PersonalHeroes. This peer-to-peer platform turns kindness into currency. It can measure the kindness of people and allows users to tag, geolocate and measure people’s kindness. Using that information, PersonalHeroes creates a world index of what is kind and where are people kind. “Would you like to send your kids to the school where there are bullies or the school where people are kind?” asks CEO Stephie Knopel. “Would you like to live in a neighborhood that’s kind, a city that’s kind or would you like to work with a company that’s kind? It’s like a Yelp for goodness.”

How The Bridge is helping: “We went from an idea on paper to a working model in less than four months,” says Knopel. “That’s incredible.”

Screemo. CEO Adir Zimerman explains that "Screemo enables brands to engage with their audience in a timely and personalized way by using a mobile-to-screen interactive experience that turns customers into online users.” The platform helps companies drive people into stores and improve the buying experience. And if the store is closed, it drives those customers to an e-commerce site.

How The Bridge is helping: The program has helped the company with its positioning.

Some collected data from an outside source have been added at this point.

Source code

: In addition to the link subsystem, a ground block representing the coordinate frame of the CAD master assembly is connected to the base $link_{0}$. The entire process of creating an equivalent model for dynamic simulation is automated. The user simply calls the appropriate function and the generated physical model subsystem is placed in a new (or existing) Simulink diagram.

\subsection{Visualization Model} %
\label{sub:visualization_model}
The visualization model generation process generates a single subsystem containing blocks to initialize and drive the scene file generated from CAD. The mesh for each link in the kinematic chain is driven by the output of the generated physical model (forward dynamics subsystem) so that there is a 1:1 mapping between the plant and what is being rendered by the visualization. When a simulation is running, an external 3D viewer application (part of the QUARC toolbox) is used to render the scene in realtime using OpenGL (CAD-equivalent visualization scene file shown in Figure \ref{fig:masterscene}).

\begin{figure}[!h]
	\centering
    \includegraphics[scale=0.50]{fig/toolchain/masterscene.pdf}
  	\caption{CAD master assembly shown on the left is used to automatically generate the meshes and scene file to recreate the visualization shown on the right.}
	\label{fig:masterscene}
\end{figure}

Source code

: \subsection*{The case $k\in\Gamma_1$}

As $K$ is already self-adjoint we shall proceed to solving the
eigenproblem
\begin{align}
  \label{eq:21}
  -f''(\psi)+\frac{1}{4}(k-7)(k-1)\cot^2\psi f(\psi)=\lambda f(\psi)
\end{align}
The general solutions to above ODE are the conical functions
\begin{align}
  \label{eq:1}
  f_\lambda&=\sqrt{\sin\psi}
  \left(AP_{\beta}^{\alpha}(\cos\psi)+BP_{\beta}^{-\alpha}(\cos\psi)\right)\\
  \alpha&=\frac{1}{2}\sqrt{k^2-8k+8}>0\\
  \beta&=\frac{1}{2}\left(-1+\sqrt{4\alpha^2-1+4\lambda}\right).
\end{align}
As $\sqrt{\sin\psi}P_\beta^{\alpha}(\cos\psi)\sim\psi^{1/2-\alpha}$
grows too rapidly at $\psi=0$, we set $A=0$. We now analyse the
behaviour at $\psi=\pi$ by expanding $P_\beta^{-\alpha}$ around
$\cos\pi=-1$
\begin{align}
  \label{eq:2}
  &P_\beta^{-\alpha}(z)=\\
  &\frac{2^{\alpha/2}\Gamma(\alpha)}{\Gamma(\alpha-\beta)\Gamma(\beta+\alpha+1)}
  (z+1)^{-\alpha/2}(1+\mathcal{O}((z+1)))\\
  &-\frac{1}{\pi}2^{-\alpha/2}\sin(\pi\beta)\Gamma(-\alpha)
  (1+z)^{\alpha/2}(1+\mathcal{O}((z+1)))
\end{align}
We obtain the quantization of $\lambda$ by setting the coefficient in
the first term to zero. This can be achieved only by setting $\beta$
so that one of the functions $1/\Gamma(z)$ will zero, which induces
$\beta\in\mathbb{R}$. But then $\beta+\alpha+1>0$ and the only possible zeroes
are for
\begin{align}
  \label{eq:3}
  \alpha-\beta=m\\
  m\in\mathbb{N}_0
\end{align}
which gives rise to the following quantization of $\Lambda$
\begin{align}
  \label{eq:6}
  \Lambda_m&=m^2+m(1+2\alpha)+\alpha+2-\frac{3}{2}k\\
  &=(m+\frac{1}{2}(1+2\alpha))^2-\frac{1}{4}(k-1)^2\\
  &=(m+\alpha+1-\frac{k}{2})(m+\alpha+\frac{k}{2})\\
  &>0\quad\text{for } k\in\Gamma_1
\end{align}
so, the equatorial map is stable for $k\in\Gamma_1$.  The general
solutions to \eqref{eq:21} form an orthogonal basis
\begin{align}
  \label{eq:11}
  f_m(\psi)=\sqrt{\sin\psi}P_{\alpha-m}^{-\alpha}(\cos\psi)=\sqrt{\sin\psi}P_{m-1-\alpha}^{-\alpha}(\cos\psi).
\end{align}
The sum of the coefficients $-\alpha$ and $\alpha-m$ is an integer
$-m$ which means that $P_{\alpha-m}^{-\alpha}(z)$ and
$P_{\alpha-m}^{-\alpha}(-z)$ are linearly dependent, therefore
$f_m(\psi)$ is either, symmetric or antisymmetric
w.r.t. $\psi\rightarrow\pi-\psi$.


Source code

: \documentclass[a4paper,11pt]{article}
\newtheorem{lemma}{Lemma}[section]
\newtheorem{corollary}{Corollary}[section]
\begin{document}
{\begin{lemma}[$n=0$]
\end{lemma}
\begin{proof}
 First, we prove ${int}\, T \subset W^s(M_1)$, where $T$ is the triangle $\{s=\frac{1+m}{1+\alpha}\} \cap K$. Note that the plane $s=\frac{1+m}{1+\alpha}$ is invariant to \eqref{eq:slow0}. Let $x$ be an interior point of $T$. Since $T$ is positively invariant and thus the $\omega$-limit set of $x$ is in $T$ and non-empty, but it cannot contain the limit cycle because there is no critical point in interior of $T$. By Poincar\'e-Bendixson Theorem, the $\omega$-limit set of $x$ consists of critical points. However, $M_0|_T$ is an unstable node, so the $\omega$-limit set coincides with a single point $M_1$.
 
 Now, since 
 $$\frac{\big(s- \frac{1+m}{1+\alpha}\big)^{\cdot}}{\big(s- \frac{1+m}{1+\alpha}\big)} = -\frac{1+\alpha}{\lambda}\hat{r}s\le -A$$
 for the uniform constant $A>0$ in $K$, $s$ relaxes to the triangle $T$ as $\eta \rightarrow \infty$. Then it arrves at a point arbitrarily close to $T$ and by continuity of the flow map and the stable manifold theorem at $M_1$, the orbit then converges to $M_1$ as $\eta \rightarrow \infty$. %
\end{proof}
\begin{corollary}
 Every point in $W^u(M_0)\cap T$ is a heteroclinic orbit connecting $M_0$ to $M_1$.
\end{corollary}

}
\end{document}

Screemo wants to not only be the company helping brands build the ultimate mobile digital active experience, explains Zimerman, but eventfully the platform and company can provide the ultimate digital experience in general. “We need to provide the tools to create a better digital experience, faster,” says Zimerman.

These companies and their employees clearly started with strong ideas, but with this extra boost of real-world knowledge, the odds are that they will be part of that small percentage of startups that not only survive, but thrive.